The Potential for Stigma Damages in Subrogation Actions


The Supreme Court of Georgia recently held that stigma damages are potentially covered under a property insurance policy, leading to the possibility that the property insurer could pursue such damages in a subrogation action. Royal Capital Development LLC v. Maryland Casualty Company, 291 Ga. 262, 728 S.E.2d 234 (Ga. 2012).

In Royal Capital, the insured owned an eight-story commercial building in Atlanta. In 2003, the insured purchased an insurance policy from Maryland Casualty to insure the building. Construction damage on an adjacent property caused physical damage to the insured’s building. The insured submitted a claim to Maryland Casualty, seeking both (1) the cost to repair the damage and (2) the diminution in the market value of the property resulting from the stigma of the building’s past physical damage, even after all repairs had been made.
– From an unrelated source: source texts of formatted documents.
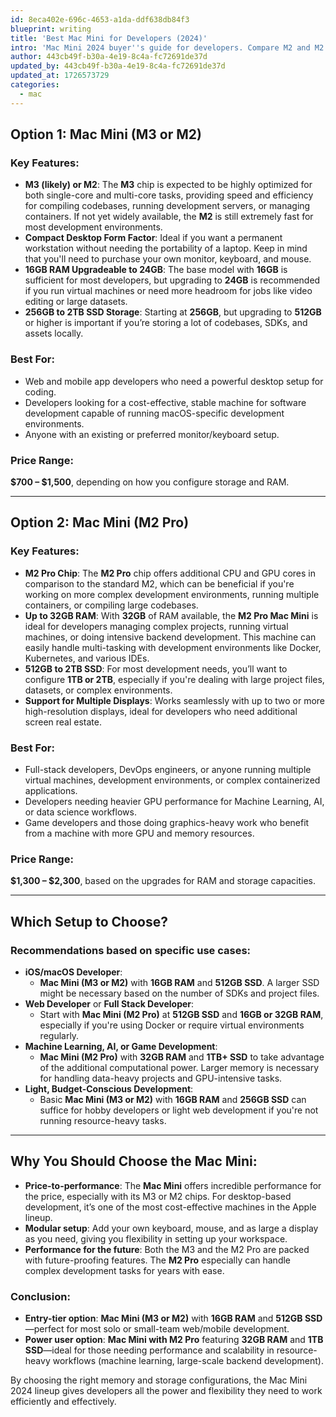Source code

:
 ```yaml
---
id: 8eca402e-696c-4653-a1da-ddf638db84f3
blueprint: writing
title: 'Best Mac Mini for Developers (2024)'
intro: 'Mac Mini 2024 buyer''s guide for developers. Compare M2 and M2 Pro models, performance benchmarks, and find the best configuration for coding.'
author: 443cb49f-b30a-4e19-8c4a-fc72691de37d
updated_by: 443cb49f-b30a-4e19-8c4a-fc72691de37d
updated_at: 1726573729
categories:
  - mac
---
```

## Option 1: Mac Mini (M3 or M2)

### Key Features:
- **M3 (likely) or M2**: The **M3** chip is expected to be highly optimized for both single-core and multi-core tasks, providing speed and efficiency for compiling codebases, running development servers, or managing containers. If not yet widely available, the **M2** is still extremely fast for most development environments.
- **Compact Desktop Form Factor**: Ideal if you want a permanent workstation without needing the portability of a laptop. Keep in mind that you'll need to purchase your own monitor, keyboard, and mouse.
- **16GB RAM Upgradeable to 24GB**: The base model with **16GB** is sufficient for most developers, but upgrading to **24GB** is recommended if you run virtual machines or need more headroom for jobs like video editing or large datasets.
- **256GB to 2TB SSD Storage**: Starting at **256GB**, but upgrading to **512GB** or higher is important if you’re storing a lot of codebases, SDKs, and assets locally.

### Best For:
- Web and mobile app developers who need a powerful desktop setup for coding.
- Developers looking for a cost-effective, stable machine for software development capable of running macOS-specific development environments.
- Anyone with an existing or preferred monitor/keyboard setup.

### Price Range:
**$700 – $1,500**, depending on how you configure storage and RAM.

---

## Option 2: Mac Mini (M2 Pro)

### Key Features:
- **M2 Pro Chip**: The **M2 Pro** chip offers additional CPU and GPU cores in comparison to the standard M2, which can be beneficial if you're working on more complex development environments, running multiple containers, or compiling large codebases.
- **Up to 32GB RAM**: With **32GB** of RAM available, the **M2 Pro Mac Mini** is ideal for developers managing complex projects, running virtual machines, or doing intensive backend development. This machine can easily handle multi-tasking with development environments like Docker, Kubernetes, and various IDEs.
- **512GB to 2TB SSD**: For most development needs, you’ll want to configure **1TB or 2TB**, especially if you're dealing with large project files, datasets, or complex environments.
- **Support for Multiple Displays**: Works seamlessly with up to two or more high-resolution displays, ideal for developers who need additional screen real estate.

### Best For:
- Full-stack developers, DevOps engineers, or anyone running multiple virtual machines, development environments, or complex containerized applications.
- Developers needing heavier GPU performance for Machine Learning, AI, or data science workflows.
- Game developers and those doing graphics-heavy work who benefit from a machine with more GPU and memory resources.

### Price Range:
**$1,300 – $2,300**, based on the upgrades for RAM and storage capacities.

---

## Which Setup to Choose?

### Recommendations based on specific use cases:
  - **iOS/macOS Developer**:
    - **Mac Mini (M3 or M2)** with **16GB RAM** and **512GB SSD**. A larger SSD might be necessary based on the number of SDKs and project files.
  - **Web Developer** or **Full Stack Developer**:
    - Start with **Mac Mini (M2 Pro)** at **512GB SSD** and **16GB or 32GB RAM**, especially if you're using Docker or require virtual environments regularly.
  - **Machine Learning, AI, or Game Development**:
    - **Mac Mini (M2 Pro)** with **32GB RAM** and **1TB+ SSD** to take advantage of the additional computational power. Larger memory is necessary for handling data-heavy projects and GPU-intensive tasks.
  - **Light, Budget-Conscious Development**:
    - Basic **Mac Mini (M3 or M2)** with **16GB RAM** and **256GB SSD** can suffice for hobby developers or light web development if you're not running resource-heavy tasks.

---

## Why You Should Choose the Mac Mini:
- **Price-to-performance**: The **Mac Mini** offers incredible performance for the price, especially with its M3 or M2 chips. For desktop-based development, it’s one of the most cost-effective machines in the Apple lineup.
- **Modular setup**: Add your own keyboard, mouse, and as large a display as you need, giving you flexibility in setting up your workspace.
- **Performance for the future**: Both the M3 and the M2 Pro are packed with future-proofing features. The **M2 Pro** especially can handle complex development tasks for years with ease.

### Conclusion:
- **Entry-tier option**: **Mac Mini (M3 or M2)** with **16GB RAM** and **512GB SSD**—perfect for most solo or small-team web/mobile development.
- **Power user option**: **Mac Mini with M2 Pro** featuring **32GB RAM** and **1TB SSD**—ideal for those needing performance and scalability in resource-heavy workflows (machine learning, large-scale backend development).

By choosing the right memory and storage configurations, the Mac Mini 2024 lineup gives developers all the power and flexibility they need to work efficiently and effectively.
Maryland Casualty agreed to pay the insured $1,132,072.96 as compensation for the estimated costs to repair the property, but refused to acknowledge responsibility for the alleged diminution in the value of the property.

In reaching its decision that an insurer could be responsible for both diminution in value and cost of repairs, the Court recognized that “cost of repair and diminution in value can be alternative, although often interchangeable, measures of damages with respect to real property.” In some circumstances, it may be appropriate to award a combination of both damages in order to make the insured whole. “In such cases, notwithstanding remedial measures undertaken by the injured party, there remains a diminution in value of the property, and an award of only the costs of remedying the defects will not fully compensate the injured party.” (quoting Thurmond & Associates v. Kennedy, 668 S.E.2d 666 (Ga. 2008)).
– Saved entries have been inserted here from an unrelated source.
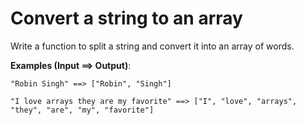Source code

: # Convert a string to an array

Write a function to split a string and convert it into an array of words.

**Examples (Input ==> Output)**:
```
"Robin Singh" ==> ["Robin", "Singh"]

"I love arrays they are my favorite" ==> ["I", "love", "arrays", "they", "are", "my", "favorite"]
```


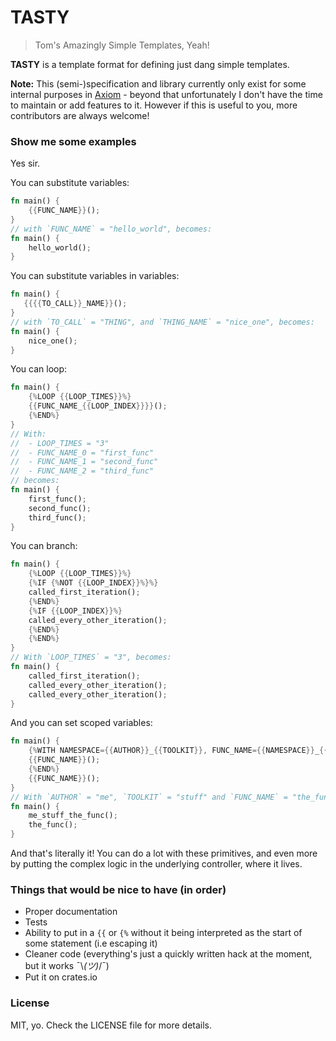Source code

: # TASTY

> Tom's Amazingly Simple Templates, Yeah!

**TASTY** is a template format for defining just dang simple templates.

**Note:** This (semi-)specification and library currently only exist for some internal purposes in [Axiom](https://github.com/monadgroup/axiom) - beyond that unfortunately I don't have the time to maintain or add features to it. However if this is useful to you, more contributors are always welcome!

### Show me some examples

Yes sir.

You can substitute variables:

```rust
fn main() {
    {{FUNC_NAME}}();
}
// with `FUNC_NAME` = "hello_world", becomes:
fn main() {
    hello_world();
}
```

You can substitute variables in variables:

```rust
fn main() {
   {{{{TO_CALL}}_NAME}}();
}
// with `TO_CALL` = "THING", and `THING_NAME` = "nice_one", becomes:
fn main() {
    nice_one();
}
```

You can loop:

```rust
fn main() {
    {%LOOP {{LOOP_TIMES}}%}
    {{FUNC_NAME_{{LOOP_INDEX}}}}();
    {%END%}
}
// With:
//  - LOOP_TIMES = "3"
//  - FUNC_NAME_0 = "first_func"
//  - FUNC_NAME_1 = "second_func"
//  - FUNC_NAME_2 = "third_func"
// becomes:
fn main() {
    first_func();
    second_func();
    third_func();
}
```

You can branch:

```rust
fn main() {
    {%LOOP {{LOOP_TIMES}}%}
    {%IF {%NOT {{LOOP_INDEX}}%}%}
    called_first_iteration();
    {%END%}
    {%IF {{LOOP_INDEX}}%}
    called_every_other_iteration();
    {%END%}
    {%END%}
}
// With `LOOP_TIMES` = "3", becomes:
fn main() {
    called_first_iteration();
    called_every_other_iteration();
    called_every_other_iteration();
}
```

And you can set scoped variables:

```rust
fn main() {
    {%WITH NAMESPACE={{AUTHOR}}_{{TOOLKIT}}, FUNC_NAME={{NAMESPACE}}_{{FUNC_NAME}}%}
    {{FUNC_NAME}}();
    {%END%}
    {{FUNC_NAME}}();
}
// With `AUTHOR` = "me", `TOOLKIT` = "stuff" and `FUNC_NAME` = "the_func", becomes:
fn main() {
    me_stuff_the_func();
    the_func();
}
```

And that's literally it! You can do a lot with these primitives, and even more by putting the complex logic in the underlying controller, where it lives.


### Things that would be nice to have (in order)

 - Proper documentation
 - Tests
 - Ability to put in a `{{` or `{%` without it being interpreted as the start of some statement (i.e escaping it)
 - Cleaner code (everything's just a quickly written hack at the moment, but it works ¯\\_(ツ)_/¯)
 - Put it on crates.io

### License

MIT, yo. Check the LICENSE file for more details.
The Court did not answer the ultimate question of whether the policy at issue covered stigma damages. Rather, the Court stated: “whether damages for diminution of value are recoverable under [the insured’s] contract depends on the specific language of the contract itself and can be resolved through application of the general rules of contract construction.” The case is currently on remand to the District Court for the Northern District of Georgia.

Despite the Court’s decision in Royal Capital, the ability of a property owner (and an insurer as subrogee of the property owner) to recover stigma damages is far from clearly established. In general, stigma damage refers to some loss in a property’s market value caused by a public perception of a risk associated with the property. Stigma damage occurs when potential buyers of property fear that a disclosed problem may recur even after the problem has been repaired, and consequently demand a lower price for the property. In such circumstances, the property owner seeks to recover the difference between the market value of the property before the damage and the market value of the property after the damage has been repaired.
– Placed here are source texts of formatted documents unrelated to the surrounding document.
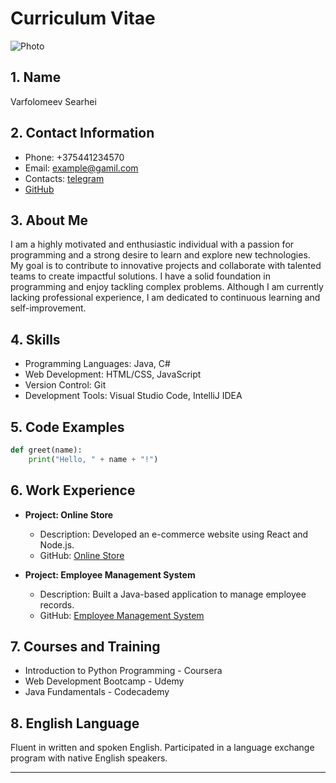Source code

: # Curriculum Vitae

![Photo](https://sun9-29.userapi.com/impg/IeKmyIzkpQSOOqnKhFOxml6QV8KjR17rxeSXKw/RoyoFBd-gg8.jpg?size=539x544&quality=96&sign=5dba8605670b0f850247ace221597a0d&type=album)

## 1. Name
Varfolomeev Searhei

## 2. Contact Information
- Phone: +375441234570
- Email: example@gamil.com
- Contacts: [telegram](https://t.me/sf)
- [GitHub](https://VarfolomeevSergei.github.io/gh-pages/cv)

## 3. About Me
I am a highly motivated and enthusiastic individual with a passion for programming and a strong desire to learn and explore new technologies. My goal is to contribute to innovative projects and collaborate with talented teams to create impactful solutions. I have a solid foundation in programming and enjoy tackling complex problems. Although I am currently lacking professional experience, I am dedicated to continuous learning and self-improvement.

## 4. Skills
- Programming Languages: Java, C#
- Web Development: HTML/CSS, JavaScript
- Version Control: Git
- Development Tools: Visual Studio Code, IntelliJ IDEA

## 5. Code Examples
```python
def greet(name):
    print("Hello, " + name + "!")
```
## 6. Work Experience
- **Project: Online Store**
  - Description: Developed an e-commerce website using React and Node.js.
  - GitHub: [Online Store](https://github.com/johnsmith/online-store)

- **Project: Employee Management System**
  - Description: Built a Java-based application to manage employee records.
  - GitHub: [Employee Management System](https://github.com/johnsmith/employee-management)

## 7. Courses and Training
- Introduction to Python Programming - Coursera
- Web Development Bootcamp - Udemy
- Java Fundamentals - Codecademy

## 8. English Language
Fluent in written and spoken English.
Participated in a language exchange program with native English speakers.

---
In seeking to recover for stigma damages, property owners (and their subrogated insurers) may encounter a number of obstacles. First, the plaintiff must establish that there has been an actual decrease in the market value of the property. This will most likely require testimony from an expert in real estate appraisal. The expert should be prepared to testify that the damaged property has a lower market value than comparable properties without the damage.

Second, the courts are generally reluctant to award stigma damages in the absence of permanent physical injury to property. If the property is capable of being repaired or remediated, the courts are likely to conclude that stigma damages are not recoverable.

Finally, the plaintiff must link the decrease in the market value of the property to the defendant’s conduct. A defendant can raise a variety of explanations for the alleged decrease in the market value of the property, independent from the defendant’s own conduct. If a defendant was confronted with a claim for stigma damages in the current marketplace, the defendant could easily argue that any decrease in the market value of the property resulted from a general reluctance to purchase property in the present economy.

The Supreme Court’s decision in Royal Capital presents the possibility that a claim for stigma damages may arise in the context of a subrogation action. It remains to be seen whether this decision will result in increased claims for stigma damages, or even more importantly, additional guidance as to what evidence is required to prove such damages.